Could you please provide some pointers to parse the href links with the output of $http->getlines directly ?

Try Html::LinkExtor

http://search.cpan.org/dist/HTML-Par...L/LinkExtor.pm

jlliagre · 07-25-2007, 02:13 AM

Quote:

Originally Posted by kshkid

thanks for your replies

I tried an alternate code with IO::Socket::INET

So you don't care openly breaking Google's term of service ?

kshkid · 07-25-2007, 02:20 AM

Quote:

Originally Posted by jlliagre

So you don't care openly breaking Google's term of service ?

Am sorry for that if that's something that should not be done.

Am just retrieving some tutorial links with the script.

jlliagre · 07-25-2007, 04:23 AM

Quote:

Originally Posted by kshkid

Am sorry for that if that's something that should not be done.

My understanding of Google term of service is as long as this code is for your personal use and the number of requests is reasonable, that's no big deal.
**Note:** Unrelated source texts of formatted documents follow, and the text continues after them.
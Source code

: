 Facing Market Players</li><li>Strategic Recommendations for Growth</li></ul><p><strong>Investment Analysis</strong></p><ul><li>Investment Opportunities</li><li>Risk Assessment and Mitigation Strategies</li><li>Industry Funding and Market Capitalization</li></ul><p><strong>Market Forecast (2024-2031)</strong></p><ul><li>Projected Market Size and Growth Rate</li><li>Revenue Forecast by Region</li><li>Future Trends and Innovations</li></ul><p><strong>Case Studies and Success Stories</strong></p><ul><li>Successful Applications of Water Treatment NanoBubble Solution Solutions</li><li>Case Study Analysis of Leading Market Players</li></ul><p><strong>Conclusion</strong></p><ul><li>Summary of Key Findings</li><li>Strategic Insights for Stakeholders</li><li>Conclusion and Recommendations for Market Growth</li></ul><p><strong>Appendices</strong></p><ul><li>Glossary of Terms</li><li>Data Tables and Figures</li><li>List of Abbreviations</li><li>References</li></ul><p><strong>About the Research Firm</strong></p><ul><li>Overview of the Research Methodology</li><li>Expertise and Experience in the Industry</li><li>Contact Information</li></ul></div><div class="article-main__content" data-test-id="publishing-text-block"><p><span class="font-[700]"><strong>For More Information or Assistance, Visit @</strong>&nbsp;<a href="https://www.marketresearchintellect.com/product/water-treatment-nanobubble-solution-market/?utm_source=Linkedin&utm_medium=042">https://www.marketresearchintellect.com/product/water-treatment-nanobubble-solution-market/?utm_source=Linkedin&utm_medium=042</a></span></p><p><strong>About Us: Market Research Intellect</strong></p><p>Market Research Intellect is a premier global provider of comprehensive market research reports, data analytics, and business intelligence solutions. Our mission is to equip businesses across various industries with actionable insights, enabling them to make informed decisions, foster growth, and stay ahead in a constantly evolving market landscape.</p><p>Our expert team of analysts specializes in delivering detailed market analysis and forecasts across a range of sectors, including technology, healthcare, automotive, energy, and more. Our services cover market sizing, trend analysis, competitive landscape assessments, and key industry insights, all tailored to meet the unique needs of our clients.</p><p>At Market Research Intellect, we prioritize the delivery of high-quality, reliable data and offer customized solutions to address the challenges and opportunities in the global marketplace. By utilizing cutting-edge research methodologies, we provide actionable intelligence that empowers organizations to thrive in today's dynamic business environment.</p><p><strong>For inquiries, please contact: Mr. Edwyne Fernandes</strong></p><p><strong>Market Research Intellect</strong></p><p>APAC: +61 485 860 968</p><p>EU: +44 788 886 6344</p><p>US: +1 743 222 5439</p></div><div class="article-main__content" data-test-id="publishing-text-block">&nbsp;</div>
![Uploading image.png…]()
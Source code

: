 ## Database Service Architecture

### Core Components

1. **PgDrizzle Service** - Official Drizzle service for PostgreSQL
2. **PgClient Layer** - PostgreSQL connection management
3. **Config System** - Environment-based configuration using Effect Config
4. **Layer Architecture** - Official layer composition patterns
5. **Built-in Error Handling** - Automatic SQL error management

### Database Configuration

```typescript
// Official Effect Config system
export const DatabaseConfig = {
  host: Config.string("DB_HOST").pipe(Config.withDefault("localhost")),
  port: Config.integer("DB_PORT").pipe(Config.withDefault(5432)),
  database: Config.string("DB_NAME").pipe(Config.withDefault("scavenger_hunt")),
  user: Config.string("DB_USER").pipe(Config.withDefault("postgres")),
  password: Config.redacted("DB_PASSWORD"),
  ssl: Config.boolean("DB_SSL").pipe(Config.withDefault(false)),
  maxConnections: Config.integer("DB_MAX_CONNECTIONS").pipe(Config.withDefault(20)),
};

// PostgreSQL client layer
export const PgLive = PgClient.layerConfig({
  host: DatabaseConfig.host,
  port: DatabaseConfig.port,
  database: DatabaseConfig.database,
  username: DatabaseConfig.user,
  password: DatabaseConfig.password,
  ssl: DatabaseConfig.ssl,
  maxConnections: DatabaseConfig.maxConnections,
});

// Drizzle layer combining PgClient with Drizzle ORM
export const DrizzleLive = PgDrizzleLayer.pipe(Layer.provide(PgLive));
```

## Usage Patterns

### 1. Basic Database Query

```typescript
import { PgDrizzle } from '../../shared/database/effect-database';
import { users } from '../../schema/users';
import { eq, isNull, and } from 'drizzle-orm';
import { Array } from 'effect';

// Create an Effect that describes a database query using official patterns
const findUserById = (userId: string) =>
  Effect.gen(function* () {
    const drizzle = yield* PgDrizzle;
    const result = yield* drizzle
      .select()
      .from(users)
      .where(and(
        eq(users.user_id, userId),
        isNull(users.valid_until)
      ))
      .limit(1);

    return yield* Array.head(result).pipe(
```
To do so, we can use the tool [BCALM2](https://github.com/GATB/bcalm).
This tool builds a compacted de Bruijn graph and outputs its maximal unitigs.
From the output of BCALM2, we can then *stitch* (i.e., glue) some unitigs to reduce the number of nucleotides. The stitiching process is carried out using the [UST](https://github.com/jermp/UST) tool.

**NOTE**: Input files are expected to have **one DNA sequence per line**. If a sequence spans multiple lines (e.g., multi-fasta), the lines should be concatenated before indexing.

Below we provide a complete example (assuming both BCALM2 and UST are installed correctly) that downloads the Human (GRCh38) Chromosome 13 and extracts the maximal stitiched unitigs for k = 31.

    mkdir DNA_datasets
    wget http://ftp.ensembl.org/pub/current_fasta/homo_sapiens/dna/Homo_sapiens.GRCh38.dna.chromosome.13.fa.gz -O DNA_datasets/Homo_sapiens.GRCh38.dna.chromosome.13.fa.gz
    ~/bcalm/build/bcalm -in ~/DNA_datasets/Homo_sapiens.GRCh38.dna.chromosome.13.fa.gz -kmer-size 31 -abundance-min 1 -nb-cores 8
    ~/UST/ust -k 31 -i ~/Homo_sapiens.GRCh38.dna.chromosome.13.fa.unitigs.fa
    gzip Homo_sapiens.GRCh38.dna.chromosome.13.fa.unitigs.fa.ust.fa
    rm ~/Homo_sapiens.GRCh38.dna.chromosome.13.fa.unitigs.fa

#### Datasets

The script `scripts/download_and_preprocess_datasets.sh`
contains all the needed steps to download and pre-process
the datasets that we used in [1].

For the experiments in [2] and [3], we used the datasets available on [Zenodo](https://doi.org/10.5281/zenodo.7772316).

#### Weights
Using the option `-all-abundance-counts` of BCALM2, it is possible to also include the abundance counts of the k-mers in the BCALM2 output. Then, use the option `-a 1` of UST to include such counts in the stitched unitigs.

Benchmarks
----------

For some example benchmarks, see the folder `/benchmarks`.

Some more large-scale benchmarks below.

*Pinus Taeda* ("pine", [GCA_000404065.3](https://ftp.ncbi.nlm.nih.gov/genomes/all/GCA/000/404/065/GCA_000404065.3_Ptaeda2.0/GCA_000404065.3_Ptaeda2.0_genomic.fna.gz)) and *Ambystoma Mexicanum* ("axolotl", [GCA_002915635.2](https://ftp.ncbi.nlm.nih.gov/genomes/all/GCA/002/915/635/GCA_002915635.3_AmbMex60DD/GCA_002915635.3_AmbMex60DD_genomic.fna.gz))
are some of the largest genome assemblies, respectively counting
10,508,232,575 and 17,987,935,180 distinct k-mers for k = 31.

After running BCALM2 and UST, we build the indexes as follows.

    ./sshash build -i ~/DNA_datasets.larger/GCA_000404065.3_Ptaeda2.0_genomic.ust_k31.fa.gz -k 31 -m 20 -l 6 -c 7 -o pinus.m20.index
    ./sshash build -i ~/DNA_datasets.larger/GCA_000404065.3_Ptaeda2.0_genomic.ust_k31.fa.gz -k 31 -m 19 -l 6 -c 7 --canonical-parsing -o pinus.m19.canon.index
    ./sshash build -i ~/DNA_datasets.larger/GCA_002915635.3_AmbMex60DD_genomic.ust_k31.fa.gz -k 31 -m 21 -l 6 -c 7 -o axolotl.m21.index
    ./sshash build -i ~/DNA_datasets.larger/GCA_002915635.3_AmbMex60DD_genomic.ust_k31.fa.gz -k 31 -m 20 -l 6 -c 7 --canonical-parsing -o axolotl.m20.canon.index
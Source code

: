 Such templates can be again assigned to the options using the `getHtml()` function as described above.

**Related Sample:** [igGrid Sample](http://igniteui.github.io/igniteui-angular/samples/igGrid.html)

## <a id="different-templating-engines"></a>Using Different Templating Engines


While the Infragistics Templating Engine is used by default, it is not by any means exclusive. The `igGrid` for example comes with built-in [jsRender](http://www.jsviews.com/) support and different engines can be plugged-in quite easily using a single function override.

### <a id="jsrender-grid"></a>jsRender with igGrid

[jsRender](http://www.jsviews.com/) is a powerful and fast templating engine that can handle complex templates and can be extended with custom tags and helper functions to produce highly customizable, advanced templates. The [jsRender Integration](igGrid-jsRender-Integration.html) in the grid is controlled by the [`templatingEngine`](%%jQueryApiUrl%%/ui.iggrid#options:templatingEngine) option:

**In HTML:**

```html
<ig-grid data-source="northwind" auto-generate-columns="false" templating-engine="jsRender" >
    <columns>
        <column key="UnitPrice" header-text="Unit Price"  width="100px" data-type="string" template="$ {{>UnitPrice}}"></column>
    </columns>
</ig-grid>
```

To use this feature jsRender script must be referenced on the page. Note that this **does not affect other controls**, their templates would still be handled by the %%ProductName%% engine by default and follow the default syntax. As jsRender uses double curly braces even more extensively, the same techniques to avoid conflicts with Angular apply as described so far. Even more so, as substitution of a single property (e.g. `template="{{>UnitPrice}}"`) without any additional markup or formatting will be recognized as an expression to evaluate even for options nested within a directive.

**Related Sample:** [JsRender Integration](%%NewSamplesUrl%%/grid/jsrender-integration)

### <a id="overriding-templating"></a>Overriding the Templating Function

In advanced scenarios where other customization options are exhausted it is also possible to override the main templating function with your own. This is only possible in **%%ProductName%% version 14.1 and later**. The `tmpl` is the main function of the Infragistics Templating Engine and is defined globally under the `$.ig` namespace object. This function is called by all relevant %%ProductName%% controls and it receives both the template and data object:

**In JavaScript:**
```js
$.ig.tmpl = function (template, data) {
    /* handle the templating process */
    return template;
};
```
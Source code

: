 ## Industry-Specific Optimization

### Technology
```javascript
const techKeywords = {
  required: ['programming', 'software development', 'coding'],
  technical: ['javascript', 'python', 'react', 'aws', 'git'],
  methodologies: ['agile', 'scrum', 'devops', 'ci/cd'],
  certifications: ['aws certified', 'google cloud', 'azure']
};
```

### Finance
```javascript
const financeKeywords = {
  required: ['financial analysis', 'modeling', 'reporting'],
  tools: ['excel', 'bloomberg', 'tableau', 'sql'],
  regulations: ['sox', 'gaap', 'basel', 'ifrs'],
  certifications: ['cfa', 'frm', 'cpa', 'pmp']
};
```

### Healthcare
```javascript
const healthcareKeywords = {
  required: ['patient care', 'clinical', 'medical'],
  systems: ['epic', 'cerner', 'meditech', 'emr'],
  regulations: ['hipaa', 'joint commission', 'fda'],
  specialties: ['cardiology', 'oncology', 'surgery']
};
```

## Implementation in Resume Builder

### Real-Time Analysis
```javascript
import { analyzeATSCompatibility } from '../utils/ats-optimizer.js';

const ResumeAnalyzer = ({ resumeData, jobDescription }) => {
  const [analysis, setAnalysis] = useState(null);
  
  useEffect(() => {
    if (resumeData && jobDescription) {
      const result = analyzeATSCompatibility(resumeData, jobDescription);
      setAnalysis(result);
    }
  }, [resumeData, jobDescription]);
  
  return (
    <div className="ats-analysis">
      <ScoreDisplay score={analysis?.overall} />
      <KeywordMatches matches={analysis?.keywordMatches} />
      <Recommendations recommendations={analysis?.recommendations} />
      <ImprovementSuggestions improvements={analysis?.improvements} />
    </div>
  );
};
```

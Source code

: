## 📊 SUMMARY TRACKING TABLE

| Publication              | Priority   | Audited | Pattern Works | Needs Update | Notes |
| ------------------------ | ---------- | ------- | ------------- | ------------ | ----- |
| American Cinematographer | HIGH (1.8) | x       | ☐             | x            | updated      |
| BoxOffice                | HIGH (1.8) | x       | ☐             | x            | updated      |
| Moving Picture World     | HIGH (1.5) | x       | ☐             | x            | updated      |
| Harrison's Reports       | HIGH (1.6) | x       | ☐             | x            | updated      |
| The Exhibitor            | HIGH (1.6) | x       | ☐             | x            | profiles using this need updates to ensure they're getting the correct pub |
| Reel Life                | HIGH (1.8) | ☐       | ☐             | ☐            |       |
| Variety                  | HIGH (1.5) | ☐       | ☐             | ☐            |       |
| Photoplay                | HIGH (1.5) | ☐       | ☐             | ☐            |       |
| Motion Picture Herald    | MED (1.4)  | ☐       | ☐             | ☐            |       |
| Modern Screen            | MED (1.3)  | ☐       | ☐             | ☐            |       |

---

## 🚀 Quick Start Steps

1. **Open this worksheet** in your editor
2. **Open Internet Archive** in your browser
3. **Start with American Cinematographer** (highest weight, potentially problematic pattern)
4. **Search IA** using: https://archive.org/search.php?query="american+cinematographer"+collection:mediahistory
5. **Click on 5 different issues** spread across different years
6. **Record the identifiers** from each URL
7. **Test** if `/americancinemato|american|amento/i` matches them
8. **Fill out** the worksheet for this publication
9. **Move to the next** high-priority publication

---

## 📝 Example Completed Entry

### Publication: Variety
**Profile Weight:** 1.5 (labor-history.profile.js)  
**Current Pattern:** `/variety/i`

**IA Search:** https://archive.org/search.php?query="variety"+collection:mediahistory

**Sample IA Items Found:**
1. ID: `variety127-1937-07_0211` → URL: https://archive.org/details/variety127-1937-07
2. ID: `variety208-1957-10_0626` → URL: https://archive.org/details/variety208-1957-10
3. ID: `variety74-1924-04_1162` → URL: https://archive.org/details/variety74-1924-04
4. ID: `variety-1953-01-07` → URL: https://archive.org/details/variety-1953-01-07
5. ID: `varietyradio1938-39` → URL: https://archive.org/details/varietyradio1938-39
However, any other use would require an agreement with Google.

Quote:

Am just retrieving some tutorial links with the script.

Why not using instead Google search API which is the right and supported tool to use ?

kshkid · 07-27-2007, 08:49 AM

Quote:

Originally Posted by chrism01

According to this: http://www.perlmonks.org/?node_id=622253 google supplies a Search API, which you should use.

Thanks !

I tried this but some difficulty in getting through

Code:

#! /opt/third-party/bin/perl

use strict;
use warnings;

use LWP::Simple;
use HTML::SimpleLinkExtor;

my $url = shift;

my $fileget = getstore($url, "tempfile.html");

my $extor = HTML::SimpleLinkExtor->new();
$extor->parse_file("tempfile.html");

my @a_hrefs = $extor->a;

foreach(@a_hrefs) {
  print "Link:$_\n";
}

unlink "tempfile.html" or die "can't unlink tempfile.html: $!";

exit 0

When I provide search url to the code, it is not working as expected.

something like,

Code:

./script.pl "http://www.google.com/search?hl=en&q=perl&btnG=Google+Search"

Its not working as expected, am not able to extract the <a href> as I see from the actual page.

Could you please provide some pointers on this ?